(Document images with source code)
━━━━━━
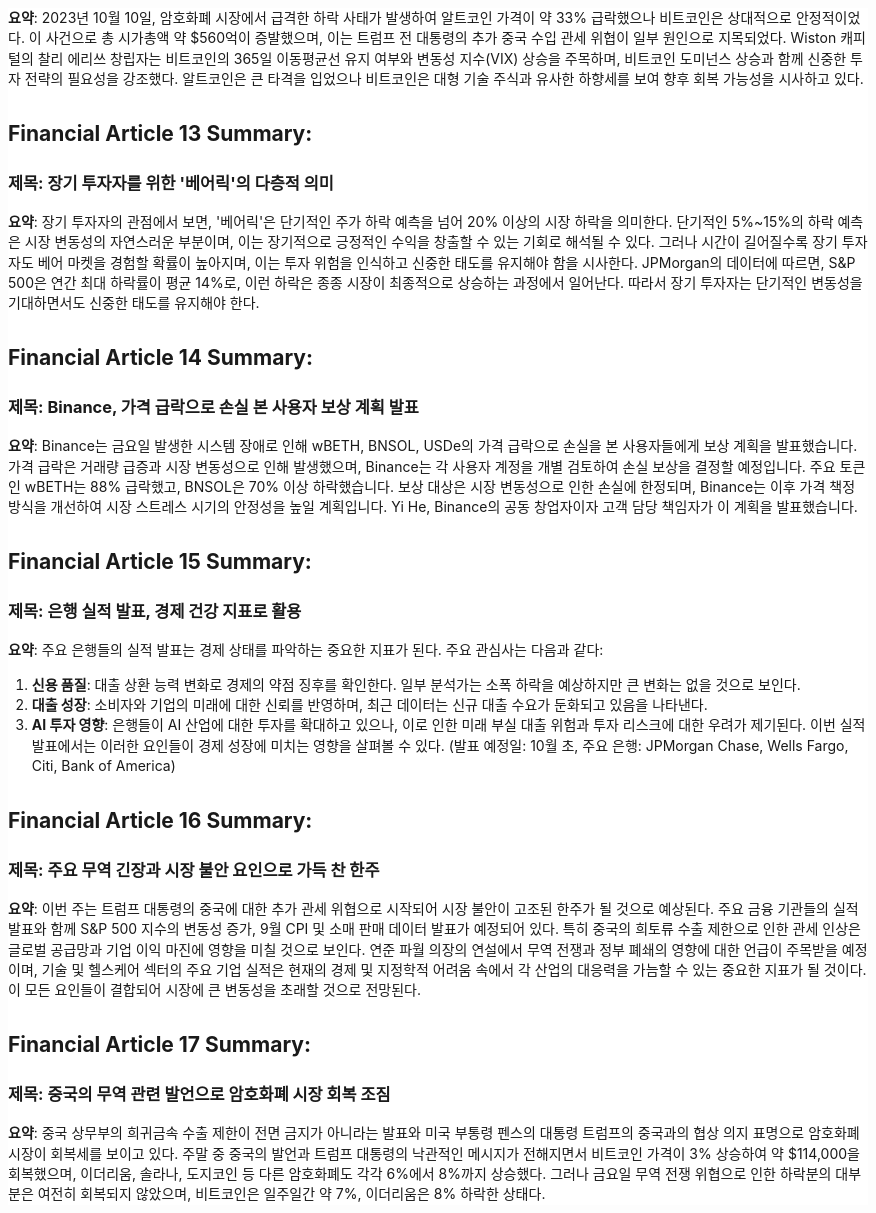 **요약**:
2023년 10월 10일, 암호화폐 시장에서 급격한 하락 사태가 발생하여 알트코인 가격이 약 33% 급락했으나 비트코인은 상대적으로 안정적이었다. 이 사건으로 총 시가총액 약 $560억이 증발했으며, 이는 트럼프 전 대통령의 추가 중국 수입 관세 위협이 일부 원인으로 지목되었다. Wiston 캐피털의 찰리 에리쓰 창립자는 비트코인의 365일 이동평균선 유지 여부와 변동성 지수(VIX) 상승을 주목하며, 비트코인 도미넌스 상승과 함께 신중한 투자 전략의 필요성을 강조했다. 알트코인은 큰 타격을 입었으나 비트코인은 대형 기술 주식과 유사한 하향세를 보여 향후 회복 가능성을 시사하고 있다.

## **Financial Article 13 Summary**:
### 제목: 장기 투자자를 위한 '베어릭'의 다층적 의미

**요약**: 장기 투자자의 관점에서 보면, '베어릭'은 단기적인 주가 하락 예측을 넘어 20% 이상의 시장 하락을 의미한다. 단기적인 5%\~15%의 하락 예측은 시장 변동성의 자연스러운 부분이며, 이는 장기적으로 긍정적인 수익을 창출할 수 있는 기회로 해석될 수 있다. 그러나 시간이 길어질수록 장기 투자자도 베어 마켓을 경험할 확률이 높아지며, 이는 투자 위험을 인식하고 신중한 태도를 유지해야 함을 시사한다. JPMorgan의 데이터에 따르면, S&P 500은 연간 최대 하락률이 평균 14%로, 이런 하락은 종종 시장이 최종적으로 상승하는 과정에서 일어난다. 따라서 장기 투자자는 단기적인 변동성을 기대하면서도 신중한 태도를 유지해야 한다.

## **Financial Article 14 Summary**:
### 제목: Binance, 가격 급락으로 손실 본 사용자 보상 계획 발표

**요약**: Binance는 금요일 발생한 시스템 장애로 인해 wBETH, BNSOL, USDe의 가격 급락으로 손실을 본 사용자들에게 보상 계획을 발표했습니다. 가격 급락은 거래량 급증과 시장 변동성으로 인해 발생했으며, Binance는 각 사용자 계정을 개별 검토하여 손실 보상을 결정할 예정입니다. 주요 토큰인 wBETH는 88% 급락했고, BNSOL은 70% 이상 하락했습니다. 보상 대상은 시장 변동성으로 인한 손실에 한정되며, Binance는 이후 가격 책정 방식을 개선하여 시장 스트레스 시기의 안정성을 높일 계획입니다. Yi He, Binance의 공동 창업자이자 고객 담당 책임자가 이 계획을 발표했습니다.

## **Financial Article 15 Summary**:
### 제목: 은행 실적 발표, 경제 건강 지표로 활용

**요약**: 주요 은행들의 실적 발표는 경제 상태를 파악하는 중요한 지표가 된다. 주요 관심사는 다음과 같다:
1. **신용 품질**: 대출 상환 능력 변화로 경제의 약점 징후를 확인한다. 일부 분석가는 소폭 하락을 예상하지만 큰 변화는 없을 것으로 보인다.
2. **대출 성장**: 소비자와 기업의 미래에 대한 신뢰를 반영하며, 최근 데이터는 신규 대출 수요가 둔화되고 있음을 나타낸다.
3. **AI 투자 영향**: 은행들이 AI 산업에 대한 투자를 확대하고 있으나, 이로 인한 미래 부실 대출 위험과 투자 리스크에 대한 우려가 제기된다. 이번 실적 발표에서는 이러한 요인들이 경제 성장에 미치는 영향을 살펴볼 수 있다. (발표 예정일: 10월 초, 주요 은행: JPMorgan Chase, Wells Fargo, Citi, Bank of America)

## **Financial Article 16 Summary**:
### 제목: 주요 무역 긴장과 시장 불안 요인으로 가득 찬 한주

**요약**: 이번 주는 트럼프 대통령의 중국에 대한 추가 관세 위협으로 시작되어 시장 불안이 고조된 한주가 될 것으로 예상된다. 주요 금융 기관들의 실적 발표와 함께 S&P 500 지수의 변동성 증가, 9월 CPI 및 소매 판매 데이터 발표가 예정되어 있다. 특히 중국의 희토류 수출 제한으로 인한 관세 인상은 글로벌 공급망과 기업 이익 마진에 영향을 미칠 것으로 보인다. 연준 파월 의장의 연설에서 무역 전쟁과 정부 폐쇄의 영향에 대한 언급이 주목받을 예정이며, 기술 및 헬스케어 섹터의 주요 기업 실적은 현재의 경제 및 지정학적 어려움 속에서 각 산업의 대응력을 가늠할 수 있는 중요한 지표가 될 것이다. 이 모든 요인들이 결합되어 시장에 큰 변동성을 초래할 것으로 전망된다.

## **Financial Article 17 Summary**:
### 제목: 중국의 무역 관련 발언으로 암호화폐 시장 회복 조짐

**요약**:
중국 상무부의 희귀금속 수출 제한이 전면 금지가 아니라는 발표와 미국 부통령 펜스의 대통령 트럼프의 중국과의 협상 의지 표명으로 암호화폐 시장이 회복세를 보이고 있다. 주말 중 중국의 발언과 트럼프 대통령의 낙관적인 메시지가 전해지면서 비트코인 가격이 3% 상승하여 약 $114,000을 회복했으며, 이더리움, 솔라나, 도지코인 등 다른 암호화폐도 각각 6%에서 8%까지 상승했다. 그러나 금요일 무역 전쟁 위협으로 인한 하락분의 대부분은 여전히 회복되지 않았으며, 비트코인은 일주일간 약 7%, 이더리움은 8% 하락한 상태다.
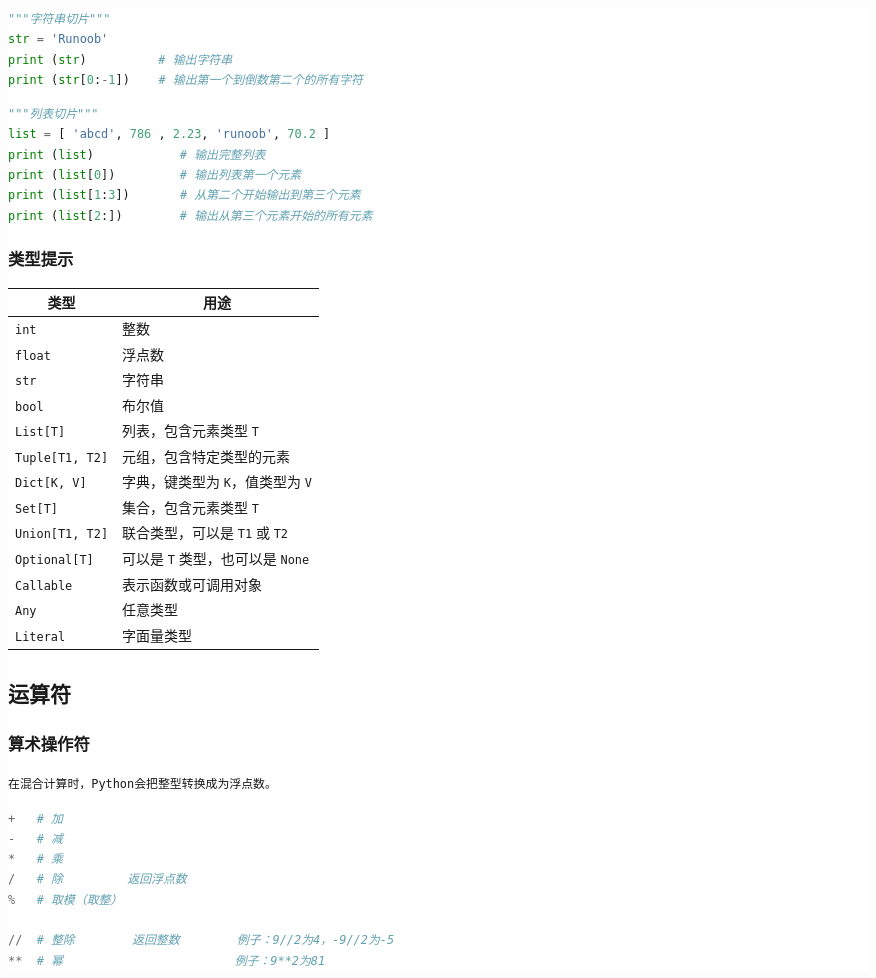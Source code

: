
 ```py
"""字符串切片"""
str = 'Runoob'
print (str)          # 输出字符串
print (str[0:-1])    # 输出第一个到倒数第二个的所有字符
```

```py
"""列表切片"""
list = [ 'abcd', 786 , 2.23, 'runoob', 70.2 ]
print (list)            # 输出完整列表
print (list[0])         # 输出列表第一个元素
print (list[1:3])       # 从第二个开始输出到第三个元素
print (list[2:])        # 输出从第三个元素开始的所有元素
```

### 类型提示

| 类型 | 用途 |
| ----- | ---- |
| `int` | 整数 |
| `float` | 浮点数 |
| `str` | 字符串 |
| `bool` | 布尔值 |
| `List[T]` | 列表，包含元素类型 `T` |
| `Tuple[T1, T2]` | 元组，包含特定类型的元素 |
| `Dict[K, V]` | 字典，键类型为 `K`，值类型为 `V` |
| `Set[T]` | 集合，包含元素类型 `T` |
| `Union[T1, T2]` | 联合类型，可以是 `T1` 或 `T2` |
| `Optional[T]` | 可以是 `T` 类型，也可以是 `None` |
| `Callable` | 表示函数或可调用对象 |
| `Any` | 任意类型 |
| `Literal` | 字面量类型 |


## 运算符

### 算术操作符

`在混合计算时，Python会把整型转换成为浮点数。`

```py
+ 	# 加
- 	# 减
* 	# 乘
/	# 除			返回浮点数
%   # 取模（取整）

//	# 整除		返回整数		例子：9//2为4，-9//2为-5
**	# 幂		 				   例子：9**2为81
```
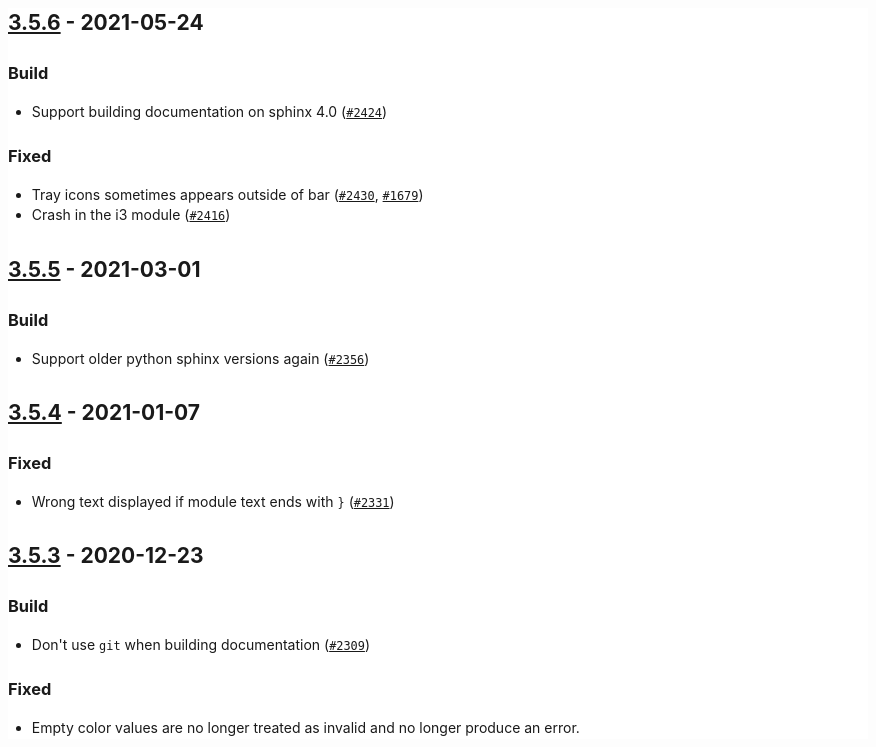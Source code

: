 ## [3.5.6] - 2021-05-24
### Build
- Support building documentation on sphinx 4.0 ([`#2424`](https://github.com/polybar/polybar/issues/2424))
### Fixed
- Tray icons sometimes appears outside of bar ([`#2430`](https://github.com/polybar/polybar/issues/2430), [`#1679`](https://github.com/polybar/polybar/issues/1679))
- Crash in the i3 module ([`#2416`](https://github.com/polybar/polybar/issues/2416))

## [3.5.5] - 2021-03-01
### Build
- Support older python sphinx versions again ([`#2356`](https://github.com/polybar/polybar/issues/2356))

## [3.5.4] - 2021-01-07
### Fixed
- Wrong text displayed if module text ends with `}` ([`#2331`](https://github.com/polybar/polybar/issues/2331))

## [3.5.3] - 2020-12-23
### Build
- Don't use `git` when building documentation ([`#2309`](https://github.com/polybar/polybar/issues/2309))
### Fixed
- Empty color values are no longer treated as invalid and no longer produce an error.

[Unreleased]: https://github.com/polybar/polybar/compare/3.6.3...HEAD
[3.6.3]: https://github.com/polybar/polybar/releases/tag/3.6.3
[3.6.2]: https://github.com/polybar/polybar/releases/tag/3.6.2
[3.6.1]: https://github.com/polybar/polybar/releases/tag/3.6.1
[3.6.0]: https://github.com/polybar/polybar/releases/tag/3.6.0
[3.5.7]: https://github.com/polybar/polybar/releases/tag/3.5.7
[3.5.6]: https://github.com/polybar/polybar/releases/tag/3.5.6
[3.5.5]: https://github.com/polybar/polybar/releases/tag/3.5.5
[3.5.4]: https://github.com/polybar/polybar/releases/tag/3.5.4
[3.5.3]: https://github.com/polybar/polybar/releases/tag/3.5.3

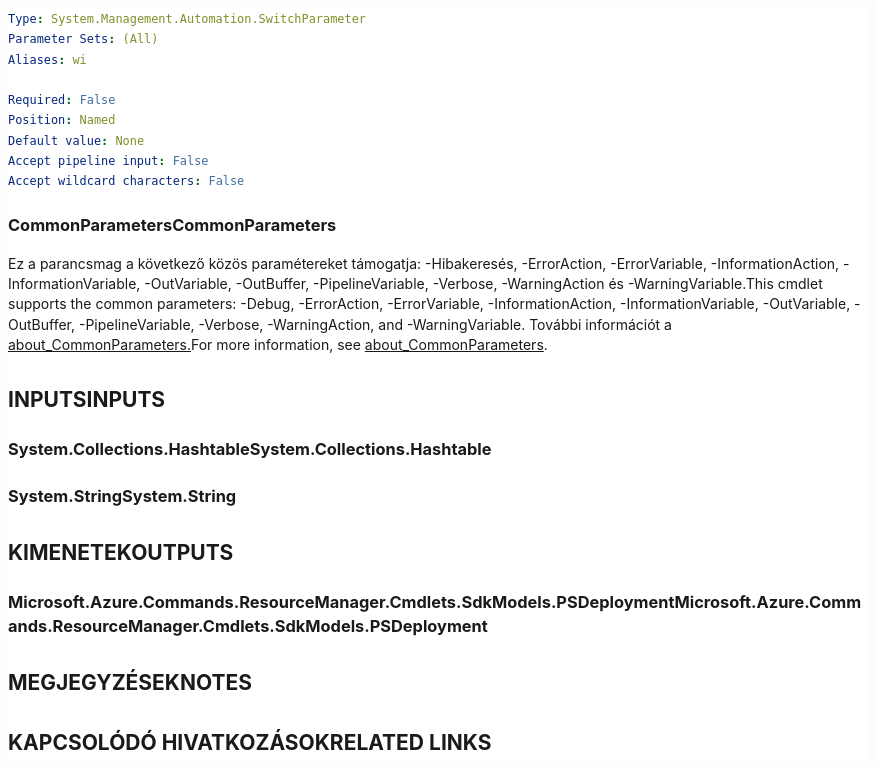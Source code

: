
 ```yaml
Type: System.Management.Automation.SwitchParameter
Parameter Sets: (All)
Aliases: wi

Required: False
Position: Named
Default value: None
Accept pipeline input: False
Accept wildcard characters: False
```

### <span data-ttu-id="c14be-187">CommonParameters</span><span class="sxs-lookup"><span data-stu-id="c14be-187">CommonParameters</span></span>
<span data-ttu-id="c14be-188">Ez a parancsmag a következő közös paramétereket támogatja: -Hibakeresés, -ErrorAction, -ErrorVariable, -InformationAction, -InformationVariable, -OutVariable, -OutBuffer, -PipelineVariable, -Verbose, -WarningAction és -WarningVariable.</span><span class="sxs-lookup"><span data-stu-id="c14be-188">This cmdlet supports the common parameters: -Debug, -ErrorAction, -ErrorVariable, -InformationAction, -InformationVariable, -OutVariable, -OutBuffer, -PipelineVariable, -Verbose, -WarningAction, and -WarningVariable.</span></span> <span data-ttu-id="c14be-189">További információt a [about_CommonParameters.](http://go.microsoft.com/fwlink/?LinkID=113216)</span><span class="sxs-lookup"><span data-stu-id="c14be-189">For more information, see [about_CommonParameters](http://go.microsoft.com/fwlink/?LinkID=113216).</span></span>

## <span data-ttu-id="c14be-190">INPUTS</span><span class="sxs-lookup"><span data-stu-id="c14be-190">INPUTS</span></span>

### <span data-ttu-id="c14be-191">System.Collections.Hashtable</span><span class="sxs-lookup"><span data-stu-id="c14be-191">System.Collections.Hashtable</span></span>

### <span data-ttu-id="c14be-192">System.String</span><span class="sxs-lookup"><span data-stu-id="c14be-192">System.String</span></span>

## <span data-ttu-id="c14be-193">KIMENETEK</span><span class="sxs-lookup"><span data-stu-id="c14be-193">OUTPUTS</span></span>

### <span data-ttu-id="c14be-194">Microsoft.Azure.Commands.ResourceManager.Cmdlets.SdkModels.PSDeployment</span><span class="sxs-lookup"><span data-stu-id="c14be-194">Microsoft.Azure.Commands.ResourceManager.Cmdlets.SdkModels.PSDeployment</span></span>

## <span data-ttu-id="c14be-195">MEGJEGYZÉSEK</span><span class="sxs-lookup"><span data-stu-id="c14be-195">NOTES</span></span>

## <span data-ttu-id="c14be-196">KAPCSOLÓDÓ HIVATKOZÁSOK</span><span class="sxs-lookup"><span data-stu-id="c14be-196">RELATED LINKS</span></span>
━━━━━━
Using the data above, extract exactly the lines from the one that holds "[3.6.0]: https://github.com/polybar/polybar/releases/tag/3.6.0" to the one that holds "[3.5.5]: https://github.com/polybar/polybar/releases/tag/3.5.5", both ends included, and no others.

[3.6.0]: https://github.com/polybar/polybar/releases/tag/3.6.0
[3.5.7]: https://github.com/polybar/polybar/releases/tag/3.5.7
[3.5.6]: https://github.com/polybar/polybar/releases/tag/3.5.6
[3.5.5]: https://github.com/polybar/polybar/releases/tag/3.5.5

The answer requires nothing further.